Pendant des années, le robot mobile dit autonome avait un angle mort très simple. Il fallait d’abord qu’un humain le prenne en main, lui montre chaque trajet, puis espérer que l’environnement ne bouge pas trop. À l’échelle d’un site, c’est supportable. À l’échelle de dizaines ou de centaines, ça devient une taxe cachée sur le déploiement.
C’est ce verrou que Brain Corp dit avoir fait sauter cette semaine, en même temps qu’un autre jalon plus visible, le passage au-dessus de 50.000 robots BrainOS dans le monde. Et pour une fois, le détail logiciel mérite presque plus d’attention que le cap de flotte.
La friction qui disparaît enfin
Avec BrainOS Clean 2.0, lancé en mars 2026, et son module SelfPath AI, les laveuses de sols série X de Tennant Company n’ont plus besoin de phase d’apprentissage manuel du trajet. Le robot évalue le site, choisit ses parcours de nettoyage et s’adapte si un rayon change de place ou si une allée est bloquée.
Les premiers chiffres donnés par TechTimes sont nets, +22% de couverture, +55% de taux d’autonomie, et un déploiement plus de trois fois plus rapide que sur la génération précédente. Pour un acheteur multi-sites, la conséquence est immédiate, moins d’heures staff à consacrer à chaque mise en route.
Des volumes qui ressemblent à une vraie infrastructure
Les chiffres du premier semestre 2026 vont dans le même sens. La flotte a enregistré 5,3 millions d’heures autonomes, soit plus de 600 années de fonctionnement continu, avec une hausse de 24% sur un an. Les déploiements mondiaux, eux, progressent de 68%.
Sur la surface couverte, Brain Corp parle de 3,7 milliards de pieds carrés au S1, soit 400 millions de plus qu’un an plus tôt. Ce n’est plus le langage d’un pilote réussi. C’est déjà celui d’une infrastructure opérationnelle, comme le résume aussi le communiqué relayé par PR Newswire.
Le pari technique n’est pas le plus à la mode
L’autre sujet, plus discret, porte sur l’architecture. Là où une partie de la robotique pousse des modèles vision-language-action qui partent directement du flux vidéo, Brain Corp choisit les cartes sémantiques 3D. L’idée, c’est qu’un robot ne sache pas seulement où sont les obstacles, mais aussi ce que représente un espace et ce qui s’y passe.
La collaboration élargie annoncée en mai avec la UC San Diego Jacobs School of Engineering vise précisément cette couche de « contextual grounding ». Le responsable scientifique cité dans la source, Nikolay A. Atanasov, résume la thèse ainsi : « Aujourd’hui, l’industrie explore des systèmes d’IA qui fonctionnent directement à partir de données visuelles, mais nous pensons que les cartes sémantiques contextuelles en 3D restent essentielles pour une autonomie robuste dans des espaces physiques complexes ». C’est un pari technique, pas une conclusion acquise.

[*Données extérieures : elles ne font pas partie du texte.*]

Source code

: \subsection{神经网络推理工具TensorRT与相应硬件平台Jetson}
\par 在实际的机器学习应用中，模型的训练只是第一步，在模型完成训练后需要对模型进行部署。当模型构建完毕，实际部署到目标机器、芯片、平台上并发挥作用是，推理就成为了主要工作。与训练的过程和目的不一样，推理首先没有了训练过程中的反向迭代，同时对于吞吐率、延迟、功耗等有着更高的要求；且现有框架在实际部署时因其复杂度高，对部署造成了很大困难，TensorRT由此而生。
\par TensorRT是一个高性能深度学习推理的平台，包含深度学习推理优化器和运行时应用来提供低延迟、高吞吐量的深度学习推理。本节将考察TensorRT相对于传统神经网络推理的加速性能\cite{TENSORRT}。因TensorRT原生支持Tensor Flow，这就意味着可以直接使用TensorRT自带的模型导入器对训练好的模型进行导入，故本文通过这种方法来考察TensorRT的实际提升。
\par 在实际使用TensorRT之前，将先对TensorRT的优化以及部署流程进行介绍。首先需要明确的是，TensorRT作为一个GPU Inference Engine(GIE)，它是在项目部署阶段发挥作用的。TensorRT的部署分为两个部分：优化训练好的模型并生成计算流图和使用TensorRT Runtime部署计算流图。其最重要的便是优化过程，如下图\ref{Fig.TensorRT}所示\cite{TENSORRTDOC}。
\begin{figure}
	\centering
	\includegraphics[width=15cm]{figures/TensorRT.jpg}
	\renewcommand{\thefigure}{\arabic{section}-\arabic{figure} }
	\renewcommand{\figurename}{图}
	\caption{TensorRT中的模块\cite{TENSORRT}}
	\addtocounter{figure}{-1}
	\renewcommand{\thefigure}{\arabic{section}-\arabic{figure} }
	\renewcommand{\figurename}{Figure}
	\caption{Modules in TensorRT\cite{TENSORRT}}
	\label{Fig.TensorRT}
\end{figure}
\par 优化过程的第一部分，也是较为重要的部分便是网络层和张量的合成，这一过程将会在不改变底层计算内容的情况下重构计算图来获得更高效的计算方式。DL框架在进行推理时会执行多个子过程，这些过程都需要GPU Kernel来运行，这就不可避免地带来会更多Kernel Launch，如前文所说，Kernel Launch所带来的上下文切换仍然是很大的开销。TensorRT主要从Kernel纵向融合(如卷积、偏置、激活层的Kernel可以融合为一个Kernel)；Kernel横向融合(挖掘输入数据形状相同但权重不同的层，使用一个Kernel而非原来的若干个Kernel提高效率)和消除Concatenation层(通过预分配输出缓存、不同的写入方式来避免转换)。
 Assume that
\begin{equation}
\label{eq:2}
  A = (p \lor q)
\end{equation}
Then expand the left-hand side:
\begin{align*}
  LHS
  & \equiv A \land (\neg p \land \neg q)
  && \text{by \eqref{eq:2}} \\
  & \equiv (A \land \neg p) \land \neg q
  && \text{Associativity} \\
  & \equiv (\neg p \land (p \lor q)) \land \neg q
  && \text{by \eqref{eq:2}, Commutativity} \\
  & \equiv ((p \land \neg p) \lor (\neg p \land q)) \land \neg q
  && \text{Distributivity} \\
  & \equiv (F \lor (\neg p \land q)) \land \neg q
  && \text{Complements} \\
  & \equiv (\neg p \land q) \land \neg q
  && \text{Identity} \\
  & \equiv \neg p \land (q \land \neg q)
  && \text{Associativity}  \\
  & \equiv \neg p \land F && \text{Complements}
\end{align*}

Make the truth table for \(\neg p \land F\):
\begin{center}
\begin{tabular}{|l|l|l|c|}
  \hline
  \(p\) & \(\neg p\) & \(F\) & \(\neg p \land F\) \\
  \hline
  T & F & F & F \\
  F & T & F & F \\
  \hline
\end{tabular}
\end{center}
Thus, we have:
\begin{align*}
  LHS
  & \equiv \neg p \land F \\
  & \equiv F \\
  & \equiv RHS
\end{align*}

Données, partenaires et conformité, le vrai verrouillage
À 50.000 unités, la flotte devient aussi un système d’apprentissage distribué. Quand un robot rencontre un cas limite, sa résolution peut profiter au reste de la base installée. Ce mécanisme, ajouté au modèle OEM de BrainOS, complique la vie des concurrents. Tennant Company pour le nettoyage, Sam’s Club pour l’inventaire sur 600 clubs américains, et désormais ShelfOptix, construisent sur la même couche logicielle.
Il y a aussi la partie moins spectaculaire, mais décisive dans les achats enterprise. Brain Corp a annoncé en avril un examen SOC 2 Type II réussi, avec résidence des données d’exploitation aux États-Unis. Dans un marché où les équipes IT regardent désormais l’hébergement, l’accès aux données et la résilience des flottes avant de signer, ce n’est pas un badge marketing. C’est une pièce de procurement, comme le rappelle aussi Robotics et Automation News.